Sublime Forum

Fuzzy string matching

#1

I’m a new Sublime Text 2 user and I absolutely fell in love with the fuzzy logic string matching for opening files and projects.

I’m curious if anyone knows how this was implemented. Some quick searching on the topic reveals some dynamic programming techniques and algorithms such as the Levenshtein distance computing algorithm or other preprocessing methods using suffix trees, but these seem to be more focused on spell checking rather than mapping a few characters to a subset of strings, such as “csh” mapping to “CacheSerializer.php”.

I would be more than grateful for any ideas you may have on the topic. Thanks!

0 Likes

Sublimetext2 fuzzy search algorithim
#2

In terms of finding matching strings, I think it just checks that a particular string (eg: a file path, or command name) contains all the letters you’ve searched for in the correct order. a search for “foobar” could be expressed in a regex like so: .*f.*o.*o.*b.*a.r. so it would match “foobar”, “blah/foobar”, “foo/blah/bar”, “football bars” and so on. The next part is ordering it to get the most relevant result to the top. I’m not sure of the algorithm used here, but I have noticed that if there is less distance between the matching letters, that pushes it up the list. eg: “blah/foobar” beats “foo/blah/bar”. For the Open Anything dialog, I believe it also gives preference to recently-accessed files too.

0 Likes

#3

I’ve been wondering about this too. Clearly there are some heuristics at work here where previous selections influence future predictions, but discounting those for the moment I think I have an algorithm that is comparable.
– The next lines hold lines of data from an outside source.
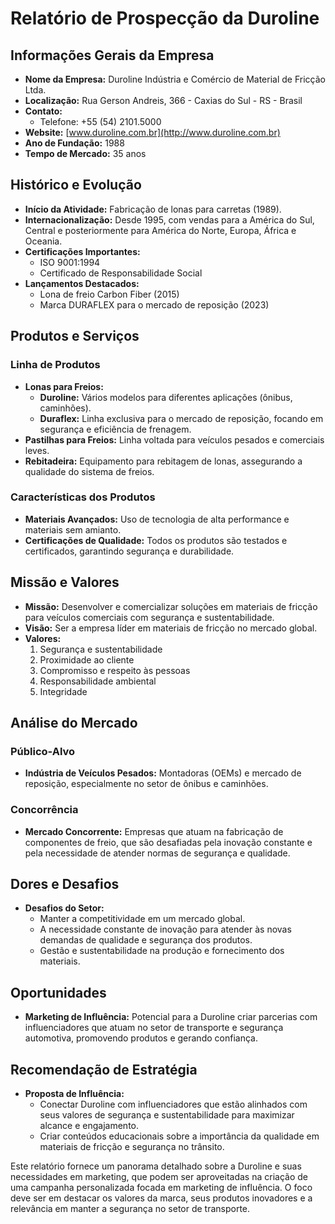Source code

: # Relatório de Prospecção da Duroline

## Informações Gerais da Empresa
- **Nome da Empresa:** Duroline Indústria e Comércio de Material de Fricção Ltda.
- **Localização:** Rua Gerson Andreis, 366 - Caxias do Sul - RS - Brasil
- **Contato:** 
  - Telefone: +55 (54) 2101.5000
- **Website:** [www.duroline.com.br](http://www.duroline.com.br)
- **Ano de Fundação:** 1988
- **Tempo de Mercado:** 35 anos

## Histórico e Evolução
- **Início da Atividade:** Fabricação de lonas para carretas (1989).
- **Internacionalização:** Desde 1995, com vendas para a América do Sul, Central e posteriormente para América do Norte, Europa, África e Oceania.
- **Certificações Importantes:**
  - ISO 9001:1994
  - Certificado de Responsabilidade Social
- **Lançamentos Destacados:**
  - Lona de freio Carbon Fiber (2015)
  - Marca DURAFLEX para o mercado de reposição (2023)

## Produtos e Serviços
### Linha de Produtos
- **Lonas para Freios:**
  - **Duroline:** Vários modelos para diferentes aplicações (ônibus, caminhões).
  - **Duraflex:** Linha exclusiva para o mercado de reposição, focando em segurança e eficiência de frenagem.
- **Pastilhas para Freios:** Linha voltada para veículos pesados e comerciais leves.
- **Rebitadeira:** Equipamento para rebitagem de lonas, assegurando a qualidade do sistema de freios.

### Características dos Produtos
- **Materiais Avançados:** Uso de tecnologia de alta performance e materiais sem amianto.
- **Certificações de Qualidade:** Todos os produtos são testados e certificados, garantindo segurança e durabilidade.

## Missão e Valores
- **Missão:** Desenvolver e comercializar soluções em materiais de fricção para veículos comerciais com segurança e sustentabilidade.
- **Visão:** Ser a empresa líder em materiais de fricção no mercado global.
- **Valores:**
  1. Segurança e sustentabilidade
  2. Proximidade ao cliente
  3. Compromisso e respeito às pessoas
  4. Responsabilidade ambiental
  5. Integridade

## Análise do Mercado
### Público-Alvo
- **Indústria de Veículos Pesados:** Montadoras (OEMs) e mercado de reposição, especialmente no setor de ônibus e caminhões.
  
### Concorrência
- **Mercado Concorrente:** Empresas que atuam na fabricação de componentes de freio, que são desafiadas pela inovação constante e pela necessidade de atender normas de segurança e qualidade.

## Dores e Desafios
- **Desafios do Setor:**
  - Manter a competitividade em um mercado global.
  - A necessidade constante de inovação para atender às novas demandas de qualidade e segurança dos produtos.
  - Gestão e sustentabilidade na produção e fornecimento dos materiais.

## Oportunidades
- **Marketing de Influência:** Potencial para a Duroline criar parcerias com influenciadores que atuam no setor de transporte e segurança automotiva, promovendo produtos e gerando confiança.

## Recomendação de Estratégia
- **Proposta de Influência:**
  - Conectar Duroline com influenciadores que estão alinhados com seus valores de segurança e sustentabilidade para maximizar alcance e engajamento.
  - Criar conteúdos educacionais sobre a importância da qualidade em materiais de fricção e segurança no trânsito.

Este relatório fornece um panorama detalhado sobre a Duroline e suas necessidades em marketing, que podem ser aproveitadas na criação de uma campanha personalizada focada em marketing de influência. O foco deve ser em destacar os valores da marca, seus produtos inovadores e a relevância em manter a segurança no setor de transporte.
Begin with a list of choices. Each entry gets an integer score. Entries with scores > 0 are displayed in Ascending order (so score 1 at the top).

  1. assign each possible match a score of 1. Assign a pointer to the beginning of each string.
  2. a character is entered.
  3. for each string, increment the pointer until the character is found.
    3a) if you reach the end of the string, remove the string from the list of candidates. Else:
    3b) add the number of increments to the score for the string.
  4. sort the list by score
  5. goto 2.

One behavior this algorithm will have that I’m not 100% sure is a behavior of ST2 is that this algorithm greatly prefers matches at the beginning of the string to the end. Depending on the type of data you’re matching, this can be good or bad.

Starting with this algorithm you can add in the features we observe in ST2, such as backspace restoring deleted items and heuristic matching tricks, and I think you get pretty close to what ST2 does. I was thinking about this today because I would love to implement it for powershell scripts.

p.s. somehow I ended up with two forum accounts here by accident so I’m reposting this.

0 Likes

#4

If you want to use similar fuzzy matching in plugins without feeding it through the quick panel or writing your own algorithm, you can try using difflib.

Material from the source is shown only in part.